Author: Karen Lillis
Publisher: Spuyten Duyvil
Rating: 3/5 stars
Summary: Fiction. “This is the story of Anselm.” A woman plans to set down a faithful portrait of her ex-lover, just days after he’s fled their one-room romance. But as she looks back on the crash-and-burn affair, her writing quickly reveals her own contempt for and obsession with moody, unpredictable Anselm. The 35-year-old narrator is an unpublished writer and retail clerk who spends her working hours shelving in a downtown bookstore, her days off laying low in a Brooklyn luncheonette. Anselm is a charming but hapless recent New Yorker, composer of music, and an Ivy League drop-out who hails from a disastrous Appalachian childhood.

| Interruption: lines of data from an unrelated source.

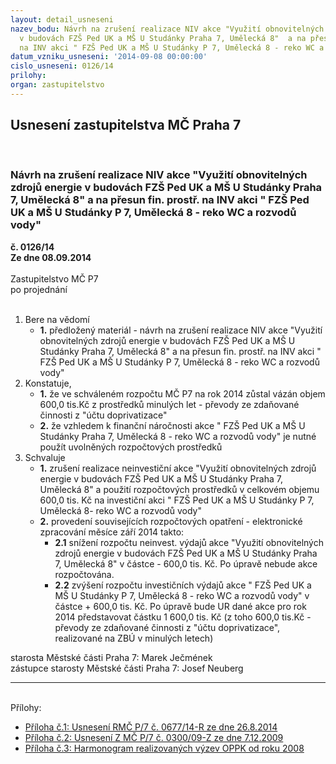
 ```yaml
---
layout: detail_usneseni
nazev_bodu: Návrh na zrušení realizace NIV akce "Využití obnovitelných zdrojů energie
  v budovách FZŠ Ped UK a MŠ U Studánky Praha 7, Umělecká 8"  a na přesun fin. prostř.
  na INV akci " FZŠ Ped UK a MŠ U Studánky P 7, Umělecká 8 - reko WC a rozvodů vody"
datum_vzniku_usneseni: '2014-09-08 00:00:00'
cislo_usneseni: 0126/14
prilohy: 
organ: zastupitelstvo
---
```

<div id="ucUsn_pList" class="usn">
	<span><h2>Usnesení zastupitelstva MČ Praha 7 </h2>
<br></span><div class="standBody">
<span><h3>Návrh na zrušení realizace NIV akce "Využití obnovitelných zdrojů energie v budovách FZŠ Ped UK a MŠ U Studánky Praha 7, Umělecká 8"  a na přesun fin. prostř. na INV akci " FZŠ Ped UK a MŠ U Studánky P 7, Umělecká 8 - reko WC a rozvodů vody"</h3></span><div class="center">
		<strong>č. 0126/14</strong><br>
	</div>
<div class="center">
		<strong>Ze dne 08.09.2014</strong><br><br>
	</div>Zastupitelstvo MČ P7<br> po projednání<br><br><ol>
<li>Bere na vědomí<ul><li>
<strong>1.</strong> předložený materiál - návrh na zrušení realizace NIV akce "Využití obnovitelných zdrojů energie v budovách FZŠ Ped UK a MŠ U Studánky Praha 7, Umělecká 8"  a na přesun fin. prostř. na INV akci " FZŠ Ped UK a MŠ U Studánky P 7, Umělecká 8 - reko WC a rozvodů vody"</li></ul>
</li>
<li>Konstatuje,<ul>
<li>
<strong>1.</strong> že ve schváleném rozpočtu MČ P7 na rok 2014 zůstal vázán objem 600,0 tis.Kč z prostředků minulých let - převody ze zdaňované činnosti z  "účtu doprivatizace" </li>
<li>
<strong>2.</strong> že vzhledem k finanční náročnosti akce  " FZŠ Ped UK a MŠ U Studánky Praha 7, Umělecká 8 - reko WC a rozvodů vody" je nutné použít uvolněných rozpočtových prostředků</li>
</ul>
</li>
<li>Schvaluje<ul>
<li>
<strong>1.</strong> zrušení realizace neinvestiční akce "Využití obnovitelných zdrojů energie v budovách FZŠ Ped UK a MŠ U Studánky Praha 7, Umělecká 8" a  použití rozpočtových prostředků v celkovém objemu 600,0 tis. Kč na investiční akci    " FZŠ Ped UK a MŠ U Studánky P 7, Umělecká 8- reko WC a rozvodů vody"</li>
<li>
<strong>2.</strong>  provedení souvisejících rozpočtových opatření - elektronické zpracování měsíce září 2014 takto:<ul>
<li>
<strong>2.1</strong> snížení rozpočtu neinvest. výdajů akce "Využití obnovitelných zdrojů energie v budovách FZŠ Ped UK a MŠ U Studánky Praha 7, Umělecká 8"  v částce - 600,0 tis. Kč. Po úpravě nebude akce rozpočtována.</li>
<li>
<strong>2.2</strong> zvýšení rozpočtu investičních výdajů akce " FZŠ Ped UK a MŠ U Studánky P 7, Umělecká 8 - reko WC a rozvodů vody" v částce + 600,0 tis. Kč. Po úpravě bude UR dané akce pro rok 2014 představovat částku 1 600,0 tis. Kč (z toho 600,0 tis.Kč - převody ze zdaňované činnosti z  "účtu doprivatizace", realizované na ZBÚ v minulých letech) </li>
</ul>
</li>
</ul>
</li>
</ol>starosta Městské části Praha 7: Marek Ječmének<br>zástupce starosty Městské části Praha 7: Josef Neuberg<hr>
<br>Přílohy: <ul>
<li><a href="/zdroj.aspx?typ=4&amp;id=58115&amp;sh=-934743883" target="_blank" title="Soubor (.doc 35,5 kB)-nové okno">Příloha č.1: Usnesení RMČ P/7 č. 0677/14-R ze dne 26.8.2014</a></li> <li><a href="/zdroj.aspx?typ=4&amp;id=58116&amp;sh=-933929579" target="_blank" title="Soubor (.doc 35 kB)-nové okno">Příloha č.2: Usnesení Z MČ P/7 č. 0300/09-Z ze dne 7.12.2009</a></li> <li><a href="/zdroj.aspx?typ=4&amp;id=58117&amp;sh=-933762955" target="_blank" title="Soubor (.doc 44 kB)-nové okno">Příloha č.3: Harmonogram realizovaných výzev OPPK od roku 2008</a></li> </ul>
</div>
</div>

His storyline is heartbreaking, yet the fallible narrator goes in and out of sympathy for him as she vacillates between telling his story and theirs. In a voice that evokes the melancholy of Jean Rhys and the frankness of Annie Ernaux, WATCH THE DOORS AS THEY CLOSE recounts the intense affair as it disintegrates–all the while painting vivid scenes of American rural poverty and New York bohemia at the turn of the Millennium.
Thoughts: Watch The Doors As They Close tells the story of Anselm, narrated by his nameless ex-girlfriend. Written in journal form, she takes us through their entire relationship, filling in the details of Anselm’s past as she goes.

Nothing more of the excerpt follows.